• Problem:
Within the data that follows, set down exactly the lines from the one containing "Templates for 2024</u></a></li>" through the one containing "Various Windows Versions</u></a></li>", both ends included.

• Supplied records:
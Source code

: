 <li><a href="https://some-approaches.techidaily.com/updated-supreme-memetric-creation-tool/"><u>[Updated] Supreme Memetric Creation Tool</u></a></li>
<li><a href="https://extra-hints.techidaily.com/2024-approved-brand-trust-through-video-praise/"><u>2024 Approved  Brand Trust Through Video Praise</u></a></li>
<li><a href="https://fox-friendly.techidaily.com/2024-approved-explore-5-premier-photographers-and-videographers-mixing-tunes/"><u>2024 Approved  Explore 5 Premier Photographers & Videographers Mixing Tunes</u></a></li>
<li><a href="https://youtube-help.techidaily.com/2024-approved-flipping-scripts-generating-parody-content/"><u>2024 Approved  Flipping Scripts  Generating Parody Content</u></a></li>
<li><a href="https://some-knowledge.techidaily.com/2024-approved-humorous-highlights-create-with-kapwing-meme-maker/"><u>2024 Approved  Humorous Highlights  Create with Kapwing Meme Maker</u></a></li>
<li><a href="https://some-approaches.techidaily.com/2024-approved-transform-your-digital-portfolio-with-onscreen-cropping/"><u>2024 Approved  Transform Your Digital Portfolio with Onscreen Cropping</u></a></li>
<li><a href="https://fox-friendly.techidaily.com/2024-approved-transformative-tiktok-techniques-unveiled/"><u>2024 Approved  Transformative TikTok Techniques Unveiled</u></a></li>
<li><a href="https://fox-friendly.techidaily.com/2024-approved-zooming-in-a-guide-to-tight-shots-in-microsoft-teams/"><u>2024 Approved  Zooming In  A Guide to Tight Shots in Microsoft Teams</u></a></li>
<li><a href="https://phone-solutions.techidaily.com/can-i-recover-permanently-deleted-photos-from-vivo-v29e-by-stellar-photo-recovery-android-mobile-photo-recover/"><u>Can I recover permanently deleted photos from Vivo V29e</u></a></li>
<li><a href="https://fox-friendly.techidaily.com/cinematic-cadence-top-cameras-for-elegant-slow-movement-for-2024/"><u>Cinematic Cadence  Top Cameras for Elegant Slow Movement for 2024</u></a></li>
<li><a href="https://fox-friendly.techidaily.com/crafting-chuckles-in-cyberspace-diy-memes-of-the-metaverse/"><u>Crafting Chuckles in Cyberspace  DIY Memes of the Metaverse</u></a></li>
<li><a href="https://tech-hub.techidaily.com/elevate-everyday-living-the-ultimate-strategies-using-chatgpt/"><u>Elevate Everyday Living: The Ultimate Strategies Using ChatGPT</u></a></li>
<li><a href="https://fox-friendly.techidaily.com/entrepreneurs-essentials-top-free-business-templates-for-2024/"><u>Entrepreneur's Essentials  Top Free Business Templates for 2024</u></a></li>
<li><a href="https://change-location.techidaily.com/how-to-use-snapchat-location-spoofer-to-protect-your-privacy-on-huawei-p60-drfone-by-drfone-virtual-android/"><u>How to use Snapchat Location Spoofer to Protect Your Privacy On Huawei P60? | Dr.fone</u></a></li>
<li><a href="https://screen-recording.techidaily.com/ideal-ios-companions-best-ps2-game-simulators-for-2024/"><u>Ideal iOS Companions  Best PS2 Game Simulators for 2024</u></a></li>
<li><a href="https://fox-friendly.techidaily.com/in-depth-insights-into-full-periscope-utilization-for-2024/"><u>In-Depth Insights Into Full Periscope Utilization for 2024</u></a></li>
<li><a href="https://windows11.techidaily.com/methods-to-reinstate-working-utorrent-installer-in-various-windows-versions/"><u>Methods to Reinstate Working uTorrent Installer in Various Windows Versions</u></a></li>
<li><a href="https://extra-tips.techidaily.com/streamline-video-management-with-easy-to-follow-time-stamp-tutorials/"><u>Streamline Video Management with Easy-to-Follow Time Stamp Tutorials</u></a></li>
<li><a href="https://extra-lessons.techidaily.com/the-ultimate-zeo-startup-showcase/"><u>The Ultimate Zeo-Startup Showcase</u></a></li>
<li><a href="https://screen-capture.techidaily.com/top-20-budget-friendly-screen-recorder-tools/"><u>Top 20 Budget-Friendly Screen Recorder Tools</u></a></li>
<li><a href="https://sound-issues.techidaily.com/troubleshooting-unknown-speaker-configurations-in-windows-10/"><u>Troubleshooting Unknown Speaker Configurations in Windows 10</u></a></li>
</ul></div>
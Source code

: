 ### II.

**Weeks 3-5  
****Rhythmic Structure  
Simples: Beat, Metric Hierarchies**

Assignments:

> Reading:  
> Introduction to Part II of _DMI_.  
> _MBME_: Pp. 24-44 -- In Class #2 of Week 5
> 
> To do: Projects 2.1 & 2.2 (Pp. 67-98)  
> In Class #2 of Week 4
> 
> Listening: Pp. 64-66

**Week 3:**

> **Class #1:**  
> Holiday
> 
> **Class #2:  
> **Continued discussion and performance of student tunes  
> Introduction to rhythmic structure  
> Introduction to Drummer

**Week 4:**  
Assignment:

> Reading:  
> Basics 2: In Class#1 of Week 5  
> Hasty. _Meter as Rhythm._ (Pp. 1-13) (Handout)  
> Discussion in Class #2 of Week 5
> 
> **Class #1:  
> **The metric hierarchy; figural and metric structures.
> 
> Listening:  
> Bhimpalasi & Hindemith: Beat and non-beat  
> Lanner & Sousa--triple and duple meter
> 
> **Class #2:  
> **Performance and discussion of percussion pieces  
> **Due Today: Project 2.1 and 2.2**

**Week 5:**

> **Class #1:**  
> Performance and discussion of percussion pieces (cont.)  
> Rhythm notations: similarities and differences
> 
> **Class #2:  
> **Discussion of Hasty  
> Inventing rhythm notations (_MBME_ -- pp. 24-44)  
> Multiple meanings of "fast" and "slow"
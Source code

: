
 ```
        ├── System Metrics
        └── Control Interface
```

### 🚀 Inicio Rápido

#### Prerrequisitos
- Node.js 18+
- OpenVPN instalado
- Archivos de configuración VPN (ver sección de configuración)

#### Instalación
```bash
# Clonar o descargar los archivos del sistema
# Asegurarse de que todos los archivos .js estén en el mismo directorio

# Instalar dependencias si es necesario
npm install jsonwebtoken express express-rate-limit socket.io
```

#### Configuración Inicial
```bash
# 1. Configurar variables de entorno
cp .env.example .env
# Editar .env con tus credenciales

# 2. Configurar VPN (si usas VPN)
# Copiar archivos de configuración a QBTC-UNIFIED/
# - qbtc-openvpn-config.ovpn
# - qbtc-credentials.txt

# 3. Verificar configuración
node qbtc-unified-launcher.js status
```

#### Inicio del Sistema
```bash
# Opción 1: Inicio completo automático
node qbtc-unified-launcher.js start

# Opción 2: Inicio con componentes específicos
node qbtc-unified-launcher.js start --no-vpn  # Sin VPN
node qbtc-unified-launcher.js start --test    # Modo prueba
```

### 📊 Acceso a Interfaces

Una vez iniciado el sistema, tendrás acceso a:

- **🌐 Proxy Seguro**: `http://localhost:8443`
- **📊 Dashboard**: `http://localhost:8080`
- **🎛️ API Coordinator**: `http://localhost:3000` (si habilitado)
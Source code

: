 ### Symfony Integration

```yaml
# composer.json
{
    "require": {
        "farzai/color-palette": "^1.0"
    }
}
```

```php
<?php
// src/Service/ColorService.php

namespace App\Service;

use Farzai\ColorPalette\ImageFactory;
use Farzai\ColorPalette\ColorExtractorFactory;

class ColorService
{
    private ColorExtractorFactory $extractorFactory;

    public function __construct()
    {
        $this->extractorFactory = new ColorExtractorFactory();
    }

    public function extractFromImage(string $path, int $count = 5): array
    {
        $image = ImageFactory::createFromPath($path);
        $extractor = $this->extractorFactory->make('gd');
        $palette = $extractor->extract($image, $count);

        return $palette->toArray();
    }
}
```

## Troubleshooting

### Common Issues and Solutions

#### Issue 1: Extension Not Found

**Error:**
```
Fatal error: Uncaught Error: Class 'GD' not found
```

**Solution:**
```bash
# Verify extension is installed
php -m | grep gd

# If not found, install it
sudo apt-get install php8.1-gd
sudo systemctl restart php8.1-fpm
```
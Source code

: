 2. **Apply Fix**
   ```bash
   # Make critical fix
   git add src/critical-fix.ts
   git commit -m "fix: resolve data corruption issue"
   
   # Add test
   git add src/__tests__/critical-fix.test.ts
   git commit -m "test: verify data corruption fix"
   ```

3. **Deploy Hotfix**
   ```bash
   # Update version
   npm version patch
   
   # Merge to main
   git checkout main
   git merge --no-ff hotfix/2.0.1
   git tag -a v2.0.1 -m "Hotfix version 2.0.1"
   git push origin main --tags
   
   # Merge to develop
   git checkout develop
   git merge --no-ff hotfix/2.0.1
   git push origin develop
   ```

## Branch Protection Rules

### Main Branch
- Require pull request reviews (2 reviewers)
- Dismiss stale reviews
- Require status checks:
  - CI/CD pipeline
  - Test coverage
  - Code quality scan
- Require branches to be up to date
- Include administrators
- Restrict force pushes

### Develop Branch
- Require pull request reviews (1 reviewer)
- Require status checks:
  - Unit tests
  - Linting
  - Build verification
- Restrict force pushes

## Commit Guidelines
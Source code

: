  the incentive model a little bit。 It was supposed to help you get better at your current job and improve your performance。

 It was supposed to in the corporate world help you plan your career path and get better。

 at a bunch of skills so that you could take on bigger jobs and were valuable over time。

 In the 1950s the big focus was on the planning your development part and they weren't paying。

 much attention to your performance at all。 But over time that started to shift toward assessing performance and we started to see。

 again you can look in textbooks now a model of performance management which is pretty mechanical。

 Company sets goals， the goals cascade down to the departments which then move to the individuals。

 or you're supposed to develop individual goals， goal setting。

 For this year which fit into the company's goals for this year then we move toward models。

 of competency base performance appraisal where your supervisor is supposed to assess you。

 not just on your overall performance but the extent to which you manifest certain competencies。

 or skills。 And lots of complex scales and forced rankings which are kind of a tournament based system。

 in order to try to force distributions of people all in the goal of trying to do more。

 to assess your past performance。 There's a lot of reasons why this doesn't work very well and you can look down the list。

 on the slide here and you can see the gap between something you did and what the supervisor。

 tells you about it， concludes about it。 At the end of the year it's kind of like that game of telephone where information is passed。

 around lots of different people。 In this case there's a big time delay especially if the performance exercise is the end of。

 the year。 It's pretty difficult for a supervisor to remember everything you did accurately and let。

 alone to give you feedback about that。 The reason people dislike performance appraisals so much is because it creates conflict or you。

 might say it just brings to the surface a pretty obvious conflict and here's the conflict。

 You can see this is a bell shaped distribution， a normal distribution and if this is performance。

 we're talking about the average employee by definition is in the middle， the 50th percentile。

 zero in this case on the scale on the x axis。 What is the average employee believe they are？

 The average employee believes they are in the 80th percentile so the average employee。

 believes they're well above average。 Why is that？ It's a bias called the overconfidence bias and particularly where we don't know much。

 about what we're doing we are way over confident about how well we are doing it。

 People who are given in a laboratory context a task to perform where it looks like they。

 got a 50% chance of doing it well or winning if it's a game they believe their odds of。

• Exercise result:
<li><a href="https://fox-friendly.techidaily.com/entrepreneurs-essentials-top-free-business-templates-for-2024/"><u>Entrepreneur's Essentials  Top Free Business Templates for 2024</u></a></li>
<li><a href="https://change-location.techidaily.com/how-to-use-snapchat-location-spoofer-to-protect-your-privacy-on-huawei-p60-drfone-by-drfone-virtual-android/"><u>How to use Snapchat Location Spoofer to Protect Your Privacy On Huawei P60? | Dr.fone</u></a></li>
<li><a href="https://screen-recording.techidaily.com/ideal-ios-companions-best-ps2-game-simulators-for-2024/"><u>Ideal iOS Companions  Best PS2 Game Simulators for 2024</u></a></li>
<li><a href="https://fox-friendly.techidaily.com/in-depth-insights-into-full-periscope-utilization-for-2024/"><u>In-Depth Insights Into Full Periscope Utilization for 2024</u></a></li>
<li><a href="https://windows11.techidaily.com/methods-to-reinstate-working-utorrent-installer-in-various-windows-versions/"><u>Methods to Reinstate Working uTorrent Installer in Various Windows Versions</u></a></li>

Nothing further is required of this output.